![]() |
Ilustração de Sagarana feita pelo célebre desenhista Poty Lazzarotto | |
Gosta de paisagens rurais, serranas, sertanejas? Então você precisa ler Sagarana.
Gosta de uma linguagem inovadora, sofisticada e ao mesmo tempo simples? Então você precisa ler Sagarana.
Gosta de histórias? Então você precisa ler Sagarana.
A obra que estreia o pujante estilo de Guimarães Rosa começou a ser escrita em 1937 e foi publicada em 1946. Sagarana – hibridismo entre "saga" (histórias germânicas de heroísmo e lutas) e "rana" (do tupi, "que se assemelha a") – reúne nove novelas que se tangenciam no ambiente onde são narradas e no estilo: O burrinho pedrês, A volta do marido pródigo, Sarapalha, Duelo, Minha gente, São Marcos, Corpo fechado, Conversa de bois e A hora e a vez de Augusto Matraga. Algumas edições têm como prefácio uma carta de Guimarães Rosa a seu editor, João Condé, onde ele detalha o processo de escrita das histórias.
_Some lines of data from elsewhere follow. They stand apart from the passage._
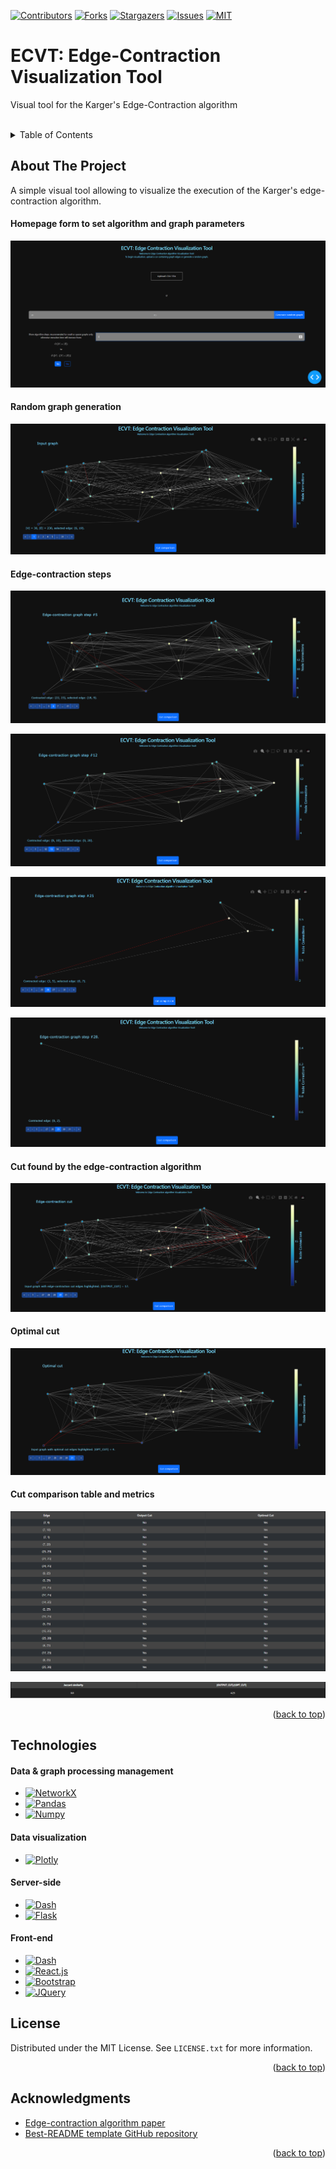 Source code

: [![Contributors][contributors-shield]][contributors-url]
[![Forks][forks-shield]][forks-url]
[![Stargazers][stars-shield]][stars-url]
[![Issues][issues-shield]][issues-url]
[![MIT][license-shield]][license-url]

# ECVT: Edge-Contraction Visualization Tool

<!-- Improved compatibility of back to top link: See: https://github.com/othneildrew/Best-README-Template/pull/73 -->
<a name="readme-top">Visual tool for the Karger's Edge-Contraction algorithm</a>



<!-- PROJECT LOGO -->
<br />

<!-- TABLE OF CONTENTS -->
<details>
  <summary>Table of Contents</summary>
  <ol>
    <li>
      <a href="#about-the-project">About The Project</a>
    </li>
    <li><a href="#technologies">Technologies</a>
    <li><a href="#license">License</a></li>
    <li><a href="#acknowledgments">Acknowledgments</a></li>
  </ol>
</details>



<!-- ABOUT THE PROJECT -->
## About The Project

A simple visual tool allowing to visualize the execution of the Karger's edge-contraction
algorithm.

#### Homepage form to set algorithm and graph parameters
![Alt text](/app/assets/readme-imgs/home-alg-options.png?raw=true)

#### Random graph generation
![Alt text](/app/assets/readme-imgs/random-gen.png?raw=true)

#### Edge-contraction steps
![Alt text](/app/assets/readme-imgs/step0.png?raw=true)

![Alt text](/app/assets/readme-imgs/step1.png?raw=true)

![Alt text](/app/assets/readme-imgs/step2.png?raw=true)

![Alt text](/app/assets/readme-imgs/step3.png?raw=true)

#### Cut found by the edge-contraction algorithm
![Alt text](/app/assets/readme-imgs/final-cut.png?raw=true)

#### Optimal cut
![Alt text](/app/assets/readme-imgs/optimal-cut.png?raw=true)

#### Cut comparison table and metrics
![Alt text](/app/assets/readme-imgs/comparison-table.png?raw=true)

![Alt text](/app/assets/readme-imgs/metrics.png?raw=true)

<p align="right">(<a href="#readme-top">back to top</a>)</p>


## Technologies

#### Data & graph processing management
* [![NetworkX]][NetworkX-url]
* [![Pandas]][Pandas-url]
* [![Numpy]][Numpy-url]

#### Data visualization
* [![Plotly]][Plotly-url]

#### Server-side
* [![Dash]][Dash-url]
* [![Flask]][Flask-url]

#### Front-end
* [![Dash]][Dash-url]
* [![React.js]][React-url]
* [![Bootstrap][Bootstrap.com]][Bootstrap-url]
* [![JQuery][JQuery.com]][JQuery-url]


<!-- LICENSE -->
## License

Distributed under the MIT License. See `LICENSE.txt` for more information.

<p align="right">(<a href="#readme-top">back to top</a>)</p>


<!-- ACKNOWLEDGMENTS -->
## Acknowledgments

* [Edge-contraction algorithm paper](https://dl.acm.org/doi/10.5555/313559.313605)
* [Best-README template GitHub repository](https://github.com/othneildrew/Best-README-Template)

<p align="right">(<a href="#readme-top">back to top</a>)</p>



<!-- MARKDOWN LINKS & IMAGES -->
<!-- https://www.markdownguide.org/basic-syntax/#reference-style-links -->
[JQuery.com]: https://img.shields.io/badge/jQuery-0769AD?style=for-the-badge&logo=jquery&logoColor=white
[JQuery-url]: https://jquery.com
[product-screenshot]: images/screenshot.png
[project-logo]: app/assets/ecvt.png
[contributors-shield]: https://img.shields.io/github/contributors/Attornado/edge-contraction-visualization-tool.svg?style=for-the-badge
[contributors-url]: https://github.com/Attornado/edge-contraction-visualization-tool/graphs/contributors
[forks-shield]: https://img.shields.io/github/forks/Attornado/edge-contraction-visualization-tool.svg?style=for-the-badge
[forks-url]: https://github.com/Attornado/edge-contraction-visualization-tool/network/members
[stars-shield]: https://img.shields.io/github/stars/Attornado/edge-contraction-visualization-tool.svg?style=for-the-badge
[stars-url]: https://github.com/Attornado/edge-contraction-visualization-tool/stargazers
[issues-shield]: https://img.shields.io/github/issues/Attornado/edge-contraction-visualization-tool.svg?style=for-the-badge
[issues-url]: https://github.com/Attornado/edge-contraction-visualization-tool/issues
[license-shield]: https://img.shields.io/github/license/Attornado/edge-contraction-visualization-tool.svg?style=for-the-badge
[license-url]: https://github.com/Attornado/edge-contraction-visualization-tool/blob/master/LICENSE.txt
[linkedin-shield]: https://img.shields.io/badge/-LinkedIn-black.svg?style=for-the-badge&logo=linkedin&colorB=555
[linkedin-url]: https://linkedin.com/in/othneildrew
[product-screenshot]: images/screenshot.png
[Next.js]: https://img.shields.io/badge/next.js-000000?style=for-the-badge&logo=nextdotjs&logoColor=white
[Next-url]: https://nextjs.org/
[React.js]: https://img.shields.io/badge/React-20232A?style=for-the-badge&logo=react&logoColor=61DAFB
[React-url]: https://reactjs.org/
[Vue.js]: https://img.shields.io/badge/Vue.js-35495E?style=for-the-badge&logo=vuedotjs&logoColor=4FC08D
[Vue-url]: https://vuejs.org/
[Angular.io]: https://img.shields.io/badge/Angular-DD0031?style=for-the-badge&logo=angular&logoColor=white
[Angular-url]: https://angular.io/
[Svelte.dev]: https://img.shields.io/badge/Svelte-4A4A55?style=for-the-badge&logo=svelte&logoColor=FF3E00
[Svelte-url]: https://svelte.dev/
[Laravel.com]: https://img.shields.io/badge/Laravel-FF2D20?style=for-the-badge&logo=laravel&logoColor=white
[Laravel-url]: https://laravel.com
[Bootstrap.com]: https://img.shields.io/badge/Bootstrap-563D7C?style=for-the-badge&logo=bootstrap&logoColor=white
[Bootstrap-url]: https://getbootstrap.com
[JQuery.com]: https://img.shields.io/badge/jQuery-0769AD?style=for-the-badge&logo=jquery&logoColor=white
[JQuery-url]: https://jquery.com
[Solidity]: https://img.shields.io/badge/solidity-gray?style=for-the-badge&logo=solidity
[Solidity-url]: https://soliditylang.org
[Web3Py]: https://img.shields.io/badge/Web3.py-yellow?style=for-the-badge&logo=Web3.js&logoColor=black
[Web3Py-url]: https://pypi.org/project/web3/
[MongoDB]: https://img.shields.io/badge/MongoDB-darkgreen?style=for-the-badge&logo=mongodb&logoWidth=15
[MongoDB-url]: https://www.mongodb.com/
[Pandas]: https://img.shields.io/badge/Pandas-red?style=for-the-badge&logo=pandas&logoWidth=15
[Pandas-url]: https://pandas.pydata.org/
[Truffle]: https://svgshare.com/getbyhash/sha1-NX499/URB+khENlHOWdGS/+GJNw=
[Truffle-url]: https://trufflesuite.com/
[Numpy]: https://img.shields.io/badge/Numpy-yellow?style=for-the-badge&logo=numpy&logoColor=black
[Numpy-url]: https://numpy.org/
[Flask]: https://img.shields.io/badge/Flask-darkred?style=for-the-badge&logo=flask
[Flask-url]: https://flask.palletsprojects.com/en/2.2.x/
[Ganache]: https://svgshare.com/getbyhash/sha1-4Z5dD5/nHgiA9ULH6Jk1JgFiSBE=
[Ganache-url]: https://trufflesuite.com/ganache/
[Ganache-url]: https://flask.palletsprojects.com/en/2.2.x/
[IPFS]: https://img.shields.io/badge/IPFS-154c79?style=for-the-badge&logo=ipfs
[IPFS-url]: https://ipfs.tech/  
[Ethereum]: https://img.shields.io/badge/Ethereum-76b5c5?style=for-the-badge&logo=ethereum&logoColor=black
[Ethereum-url]: https://ethereum.org/en/
[Matplotlib]: https://svgshare.com/getbyhash/sha1-DUTrNq/OGl0noPQdTr2YgrvYhIw=
[Matplotlib-url]: https://matplotlib.org/
[Dash]: https://svgshare.com/getbyhash/sha1-rP+R9ynV+Lb+plNuV5j6jx9G10c=
[Dash-url]: https://dash.plotly.com/
[NetworkX]: https://svgshare.com/getbyhash/sha1-xg9rckqBiF6LDNPNh+JBiGiAr7s=
[NetworkX-url]: https://networkx.org/documentation/stable/index.html
[Plotly]: https://img.shields.io/badge/Plotly-100000?style=for-the-badge&logo=plotly&logoColor=white&labelColor=660169&color=660169
[Plotly-url]: https://plotly.com/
Antes, é necessário deixar uma coisa clara sobre a escrita de Guimarães Rosa: é difícil acompanhar. O ritmo é lento como uma caminhada à beira da estrada, o autor se detém em criar fantásticas imagens do ambiente e utiliza palavras e construções pouco usuais. Ao ler Sagarana, o leitor deve esperar que toda a grandeza do sertão seja descortinada, e absorver tudo isso é um processo que requer esforço mental e algumas consultas ao dicionário. O próprio Rosa era ciente disso. Em entrevista a Günter-Lorenz, publicada no livro Diálogo com a América Latina, ele afirmou:
"Como escritor, não posso seguir a receita de Hollywood, segundo a qual é preciso sempre orientar-se pelo limite mais baixo do entendimento. Portanto, torno a repetir: não do ponto de vista filológico e sim do metafísico, no sertão fala-se a língua de Goethe, Dostoievski e Flaubert, porque o sertão é o terreno da eternidade, da solidão (...). No sertão, o homem é o eu que ainda não encontrou um tu; por ali os anjos e o diabo ainda manuseiam a língua".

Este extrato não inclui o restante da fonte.